Meu pai foi pai e mãe. Mais mãe do que pai.

Era ele quem se levantava à noite pra trocar fraldas, porque achava

que minha mãe trabalhava muito, cuidando de nove filhos.

Na verdade, era ele quem se levantava às cinco da manhã pra trabalhar e sustentar os nove filhos.

Me ensinou muita coisa. A cozinhar, lavar roupas, cuidar dos outros irmãos, mas, sobretudo, me ensinou a viver.

Solidariedade era sua palavra chave. Recebia a todos na nossa casa como se fossem parentes.

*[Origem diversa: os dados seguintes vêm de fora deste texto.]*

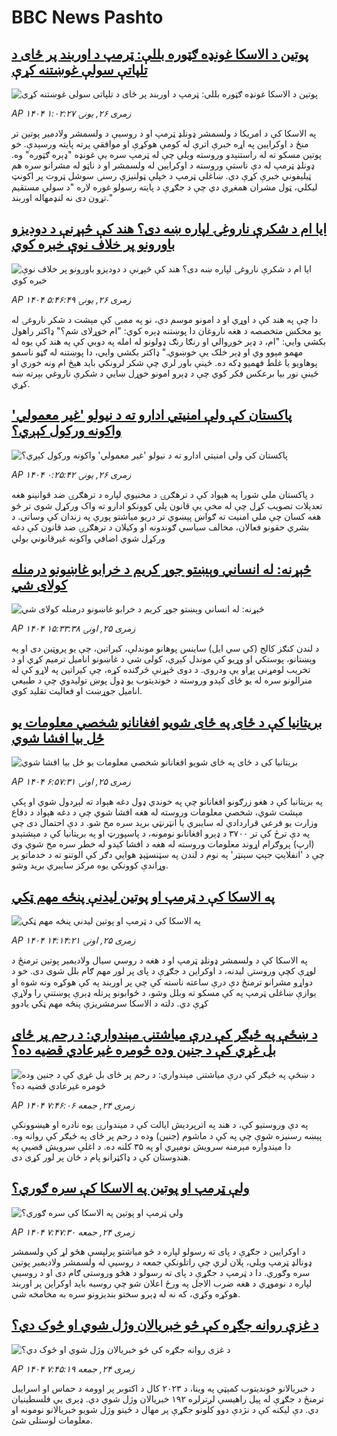 # BBC News Pashto## [پوتين د الاسکا غونډه ګټوره بللې: ټرمپ د اوربند پر ځای د تلپاتې سولې غوښتنه کړې](https://www.bbc.com/pashto/articles/c2078rxg94jo?at_medium=RSS&at_campaign=rss?at_campaign=githubrss)![پوتين د الاسکا غونډه ګټوره بللې: ټرمپ د اوربند پر ځای د تلپاتې سولې غوښتنه کړې](https://ichef.bbci.co.uk/ace/ws/240/cpsprodpb/a9ff/live/816a5dd0-7b05-11f0-83cc-c5da98c419b8.jpg)_AP ۱۴۰۴ زمری ۲۶, يونۍ ۱:۰۲:۲۷_په الاسکا کې د امریکا د ولسمشر ډونلډ ټرمپ او د روسيې د ولسمشر ولادمير پوتين تر منځ د اوکرايين په اړه خبرې اترې له کومې هوکړې او موافقې پرته پايته ورسېدې. خو پوتين مسکو ته له راستنېدو وروسته ويلي چې له ټرمپ سره يې غونډه "ډېره ګټوره" وه. ډونلډ ټرمپ له دې ناستې وروسته د اوکرايين له ولسمشر او د ناټو له مشرانو سره  هم ټيليفوني خبرې کړې دي. ښاغلي ټرمپ د خپلې ټولنيزې رسنۍ سوشل ټروت پر اکونټ لیکلي، ټول مشران همغږي دي چې د جګړې د پايته رسولو غوره لاره "د سولې مستقیم تړون دی نه لنډمهاله اوربند."## [ایا ام د شکرې ناروغۍ لپاره ښه دی؟ هند کې څېړنې د دوديزو باورونو پر خلاف نوې خبره کوي](https://www.bbc.com/pashto/articles/c79lx5qz1pgo?at_medium=RSS&at_campaign=rss?at_campaign=githubrss)![ایا ام د شکرې ناروغۍ لپاره ښه دی؟ هند کې څېړنې د دوديزو باورونو پر خلاف نوې خبره کوي](https://ichef.bbci.co.uk/ace/ws/240/cpsprodpb/de16/live/bbf9ec40-7aab-11f0-ab3e-bd52082cd0ae.jpg)_AP ۱۴۰۴ زمری ۲۶, يونۍ ۵:۴۶:۴۹_دا چې په هند کې د اوړي او د امونو موسم دي، نو په ممبۍ کې مېشت د شکر ناروغۍ له یو مخکښ متخصصه د هغه ناروغان دا پوښتنه ډېره کوي: "ام خوړلای شم؟" ډاکتر راهول بکشي وايي: "ام، د ډېر خوږوالي او رنګا رنګ ډولونو له امله په دوبي کې په هند کې یوه له مهمو مېوو وي او ډېر خلک یې خوښوي." ډاکتر بکشي وايي، دا پوښتنه له ګڼو ناسمو پوهاويو یا غلط فهميو ډکه ده. ځينې باور لري چې شکر لرونکي بايد هېڅ ام ونه خوري او ځینې نور بيا برعکس فکر کوي چې د ډېرو امونو خوړل ښايي د شکرې ناروغي بېرته ښه کړي.## [پاکستان کې ولې امنیتي ادارو ته د نيولو 'غیر معمولي' واکونه ورکول کېږي؟](https://www.bbc.com/pashto/articles/c8deyl1gnydo?at_medium=RSS&at_campaign=rss?at_campaign=githubrss)![پاکستان کې ولې امنیتي ادارو ته د نيولو 'غیر معمولي' واکونه ورکول کېږي؟](https://ichef.bbci.co.uk/ace/ws/240/cpsprodpb/e665/live/2b979190-7ab8-11f0-ab3e-bd52082cd0ae.jpg)_AP ۱۴۰۴ زمری ۲۶, يونۍ ۰:۲۵:۴۲_د پاکستان ملي شورا په هېواد کې د ترهګرۍ د مخنیوي لپاره د ترهګرۍ ضد قوانینو هغه تعدیلات تصویب کړل چې له مخې یې قانون پلي کوونکو ادارو ته واک ورکړل شوی تر څو هغه کسان چې ملي امنیت ته ګواښ پېښوي تر دریو میاشتو پورې په زندان کې وساتي. د بشري حقونو فعالان، مخالف سیاسي ګوندونه او وکیلان د ترهګرۍ ضد قانون کې دغه ورکړل شوي اضافي واکونه غیرقانوني بولي## [څېړنه: له انساني وېښتو جوړ کریم د خرابو غاښونو درمنله کولای شي](https://www.bbc.com/pashto/articles/cn84e9yxx0ro?at_medium=RSS&at_campaign=rss?at_campaign=githubrss)![څېړنه: له انساني وېښتو جوړ کریم د خرابو غاښونو درمنله کولای شي](https://ichef.bbci.co.uk/ace/ws/240/cpsprodpb/f63f/live/5fd06ed0-7ab5-11f0-83cc-c5da98c419b8.jpg)_AP ۱۴۰۴ زمری ۲۵, اونۍ ۱۵:۳۳:۳۸_د لندن کنګز کالج (کي سي ایل) ساینس پوهانو موندلې، کیراتین، چې یو پروټین دی او په وېښتانو، پوستکي او وړیو کې موندل کېږي، کولی شي د غاښونو انامیل ترمیم کړي او د تخریب لومړنی پړاو یې ودروي.
د دوی څېړنې څرګنده کړه، چې کیراتین په لاړو کې له منرالونو سره له یو ځای کېدو وروسته د خوندیتوب یو ډول پوښ تولیدوي چې د طبیعي انامیل جوړښت او فعالیت تقلید کوي.## [بریتانیا کې د ځای په ځای شویو افغانانو شخصي معلومات یو ځل بیا افشا شوي](https://www.bbc.com/pashto/articles/cpwyky1r9x5o?at_medium=RSS&at_campaign=rss?at_campaign=githubrss)![بریتانیا کې د ځای په ځای شویو افغانانو شخصي معلومات یو ځل بیا افشا شوي](https://ichef.bbci.co.uk/ace/ws/240/cpsprodpb/15ed/live/38085720-7a6d-11f0-ab3e-bd52082cd0ae.jpg)_AP ۱۴۰۴ زمری ۲۵, اونۍ ۶:۵۷:۳۱_په بریتانیا کې د هغو زرګونو افغانانو چې په خوندي ډول دغه هېواد ته لېږدول شوي او پکې مېشت شوي، شخصي معلومات وروسته له هغه افشا شوي چې د دغه هېواد د دفاع وزارت یو فرعي قراردادي له سایبري یا انټرنټي برید سره مخ شو.
د دې احتمال دی چې په دې ترڅ کې تر ۳۷۰۰ د ډېرو افغانانو نومونه، د پاسپورټ او په بریتانیا کې د مېشتېدو (ارپ) پروګرام اړوند معلومات وروسته له هغه د افشا کېدو له خطر سره مخ شوي وي چې د 'انفلایټ جېټ سېنټر' په نوم د لندن په سټنسټېډ هوايي دګر کې الوتنو ته د خدماتو پر وړاندې کوونکي یوه مرکز سایبري برید وشو.## [په الاسکا کې د ټرمپ او پوتین لیدنې پنځه مهم ټکي](https://www.bbc.com/pashto/articles/c1jn9e5y53do?at_medium=RSS&at_campaign=rss?at_campaign=githubrss)![په الاسکا کې د ټرمپ او پوتین لیدنې پنځه مهم ټکي](https://ichef.bbci.co.uk/ace/ws/240/cpsprodpb/daba/live/e35fc7b0-7a9b-11f0-83cc-c5da98c419b8.jpg)_AP ۱۴۰۴ زمری ۲۵, اونۍ ۱۴:۱۴:۲۱_په الاسکا کې د ولسمشر ډونلډ ټرمپ او د هغه د روسي سیال ولادیمیر پوتین ترمنځ د لوړې کچې وروستۍ لیدنه، د اوکراین د جګړې د پای پر لور مهم ګام بلل شوی دی.
خو د دواړو مشرانو ترمنځ دې درې ساعته ناسته کې چې پر اوربند په کې هوکړه ونه شوه او یوازې ښاغلی ټرمپ په کې مسکو ته وبلل وشو، د ځوابونو پرتله ډېرې پوښتنې را ولاړې کړې دي.
دلته د الاسکا سرمشریزې پنځه مهم ټکي یادوو## [د ښځې په ځیګر کې درې میاشتنۍ مېندواري: د رحم پر ځای بل غړي کې د جنین وده څومره غیرعادي قضیه ده؟](https://www.bbc.com/pashto/articles/c0ql7xdx8xpo?at_medium=RSS&at_campaign=rss?at_campaign=githubrss)![د ښځې په ځیګر کې درې میاشتنۍ مېندواري: د رحم پر ځای بل غړي کې د جنین وده څومره غیرعادي قضیه ده؟](https://ichef.bbci.co.uk/ace/ws/240/cpsprodpb/7538/live/c3539730-78e3-11f0-a975-cb151ca452f4.jpg)_AP ۱۴۰۴ زمری ۲۴, جمعه ۷:۴۶:۰۶_په دې وروستیو کې، د هند په اترپردیش ایالت کې د میندوارۍ یوه نادره او هیښوونکې پېښه رسنیزه شوې چې په کې د ماشوم (جنین) وده د رحم پر ځای په ځیګر کې روانه وه.
دا میندواره مېرمنه سرویش نومېږي او په ۳۵ کلنه ده.
د اغلې سرویش قضیې په هندوستان کې د ډاکټرانو پام د ځان پر لور کړی دی.## [ولې ټرمپ او پوتین په الاسکا کې سره ګوري؟](https://www.bbc.com/pashto/articles/czerrp53l6eo?at_medium=RSS&at_campaign=rss?at_campaign=githubrss)![ولې ټرمپ او پوتین په الاسکا کې سره ګوري؟](https://ichef.bbci.co.uk/ace/ws/240/cpsprodpb/10b8/live/714a1320-7842-11f0-8071-1788c7e8ae0e.jpg)_AP ۱۴۰۴ زمری ۲۴, جمعه ۷:۴۷:۳۰_د اوکرایین د جګړې د پای ته رسولو لپاره د څو میاشتو پرلپسې هڅو لړ کې ولسمشر ډونالډ ټرمپ ویلي، پلان لري چې راتلونکې جمعه د روسیې له ولسمشر ولادیمیر پوتین سره وګوري.
دا د ټرمپ د جګړې د پای ته رسولو د هڅو وروستی ګام دی او د روسیې لپاره د نوموړي د هغه ضرب الاجل په ورځ اعلان شو چې روسیه باید اوکراین پر اوربند هوکړه وکړي، که نه له ډېرو سختو بندیزونو سره به مخامخه شي.## [د غزې روانه جګړه کې څو خبريالان وژل شوي او څوک دي؟](https://www.bbc.com/pashto/articles/cedv5pv1416o?at_medium=RSS&at_campaign=rss?at_campaign=githubrss)![د غزې روانه جګړه کې څو خبريالان وژل شوي او څوک دي؟](https://ichef.bbci.co.uk/ace/ws/240/cpsprodpb/865e/live/9f40d830-7910-11f0-8071-1788c7e8ae0e.jpg)_AP ۱۴۰۴ زمری ۲۴, جمعه ۷:۴۵:۱۹_د خبریالانو خونديتوب کمېټې په وینا، د ۲۰۲۳ کال د اکتوبر پر اوومه د حماس او اسراییل ترمنځ د جګړې له پیل راهیسې لږترلږه ۱۹۲ خبریالان وژل شوي دي. ډېری یې فلسطینیان دي. دې لیکنه کې د نژدې دوو کلونو جګړې پر مهال د ځينو وژل شويو خبريالانو نومونه او معلومات لوستلی شئ.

Oferecia tudo o que tinha, sob os olhos preocupados de minha mãe, que temia a falta de comida para os que chegassem depois.

Oferecia pouso, mesmo a quase desconhecidos e, quando fazia muito frio, improvisava uma lareira numa velha bacia repleta de brasas.

Em volta daquela bacia ouvia muitas histórias arrepiantes que me faziam correr pra cama dele e dormir "no meinho".

Papai foi a pessoa mais bem humorada que conheci. Tinha algumas manias muito engraçadas, como desenbrulhar tudo antes de chegar em casa. Um dia o desafiei quando comprou lingüiça e achei que ela fosse chegar inteira em casa. Ele não teve dúvidas: chegou com a pobre lingüiça enrolada no pescoço, para desespero de minha mãe.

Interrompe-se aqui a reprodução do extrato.